Most people don’t believe me when I tell them this, but it is true: In 2010, I was teaching my introductory course in American National Government on a campus in South Carolina when — and I don’t quite recall exactly what brought it on — I said to my class, “Within our lifetimes, a reality TV star will be elected president of the United States.” Yet even I never imagined that the host of The Apprentice would become president only seven years later.
When I teach that American Government course, I try to persuade students to take their citizenship seriously. It is a homily now thousands of students have heard me give in many years for 14 weeks at a time. The men who wrote this Constitution and the untold millions who have given their lives so that “government of the people, by the people, for the people shall not perish from the earth” all assumed we always would live up to their expectations and vote according to our interests. The promise of democracy is that we each bring a little bit of rational deliberation about what is best for me and my community to the ballot box.
So, I am certain I was lamenting the state of American politics in that classroom. I know I was trying to convey to my students just how little the calculation of rational self-interest figures into a lot of voter behavior, how bad the state of our politics is that it seemed even thinkable at that moment for a totally unqualified reality TV personality to hold the office once held by Washington, by Lincoln, by both Roosevelts. But it had become thinkable.
And, then it happened.
It is for all those reasons today (and with the knowledge that I called Donald Trump’s election years before it happened) that I look upon George Santos with despair.

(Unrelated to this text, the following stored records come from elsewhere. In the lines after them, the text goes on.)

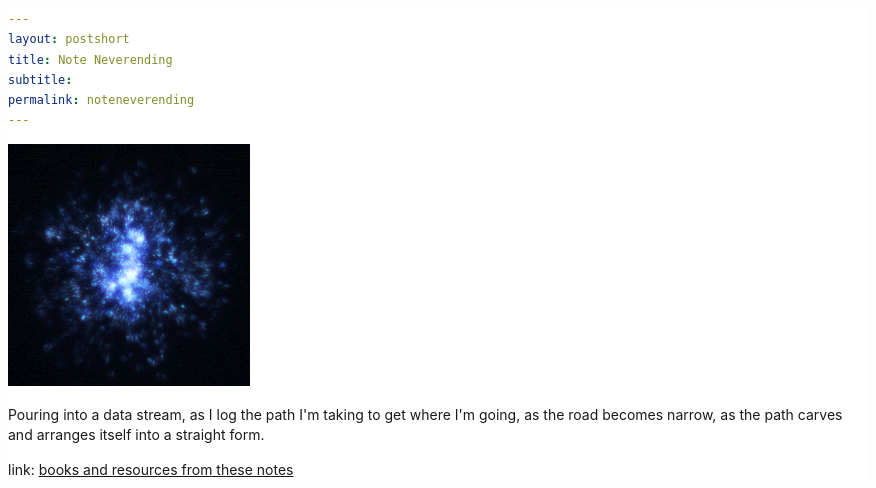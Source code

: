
 ```yaml
---
layout: postshort
title: Note Neverending
subtitle:
permalink: noteneverending
---
```



<a href="{{ page.url }}"> ![image](/img/unused-energy-02.gif) </a>

Pouring into a data stream, as I log the path I'm taking to get where I'm going, as the road becomes narrow, as the path carves and arranges itself into a straight form.

link: [books and resources from these notes](https://sorcerawr.com/notebook)


<link href="https://fonts.googleapis.com/css2?family=Playfair+Display&display=swap" rel="stylesheet">

<style>
#note {

  background-color: #E4D4C8;
  font-size: 1.5em;
  color: black;
  font-family: 'Playfair Display', serif;
  line-height: 1.5;
  letter-spacing: .6px;
}
#notetext {
  text-align: left;
  margin-left: 10px;

}
#main {

    background-image: url(/img/paper2.png);
    background-repeat: repeat;

}
</style>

You may be tempted to read this as a joke about George Santos (R-N.Y.) putting “president of the United States” on his resume. But I am not joking. I am worried that Santos — or another charlatan just like him — can become president of the United States one day. In exactly the same way I said it in 2010, I mean to say today — it should seem unthinkable, but it isn’t. And that is exactly what worries me.
When I talk in class about the fact that too many of us do not vote the way that the people who gave us this political system hoped we would, what I am really talking about is negative partisanship. For too many voters, who a candidate is or what a party will do once they gain power seems to matter somewhat less than simply defeating the other party.
Our politics is so polarized today, just winning is enough.
For voters whose imaginations have been captured by the game of partisan politics, the fact that their vote in fact yields results against their interests does not make any difference. The phenomenon has been documented at least since Thomas Frank’s 2004 book, “What’s the Matter with Kansas?” But we know also that the way the Trump administration governed against COVID mitigation and vaccination has made victims mostly of Trump voters.
It is a perversion of democracy, people voting against their own interests only so that they can feel the fleeting triumph of beating the other side. But here we are.
And this is what brings me to George Santos.
Good questions are being asked about how Santos won his seat in the U.S. House of Representatives. Just this week he revised a campaign filing to reflect that a $500,000 loan to his campaign was not his money, a fact that almost certainly will put him under further legal scrutiny. All that will play out on its own, in its own time.
For us, there are other questions to ask.
We might ask, ‘How is it that money has so much power in our political system, that it could make such an obviously unsuitable candidate not only competitive but victorious?’
We might ask, ‘Why is it that voter and journalistic interest in candidates for the House of Representatives could be so low that Santos’s fabulous resume got no sustained scrutiny until after Election Day?’
We might ask, ‘What has happened to the major political parties whose job (according to all the political science textbooks) is to screen and vet candidates for office?’
We might ask, ‘How craven is the narrow majority of House Republicans and Kevin McCarthy (R-Calif.) that they would seat and keep Santos in their conference, knowing he is a security risk, simply because they needed his vote to keep Hakeem Jeffries from the speakership?’
Those all are good questions, and there are other good one too. They all point to serious problems in our political system.
But the most serious problem of all is that too many voters seem to enjoy the entertainment of our politics a bit too much — enjoying it, yes, at the expense of ‘the other side’ but also at their own expense.
George Washington warned us in his Farewell Address that our appetite to defeat the other side could lead us to ruin. The writers of The Federalist Papers felt sure they had given us every protection they could against electing those with “Talents for low intrigue.” But we know the danger is here, it is clear, and it is present.
And for as long as that remains true, we cannot dismiss the possibility that George Santos or someone else quite like him can be president of the United States. We ought to reflect on that soberly and at length now, tomorrow, and every time we vote.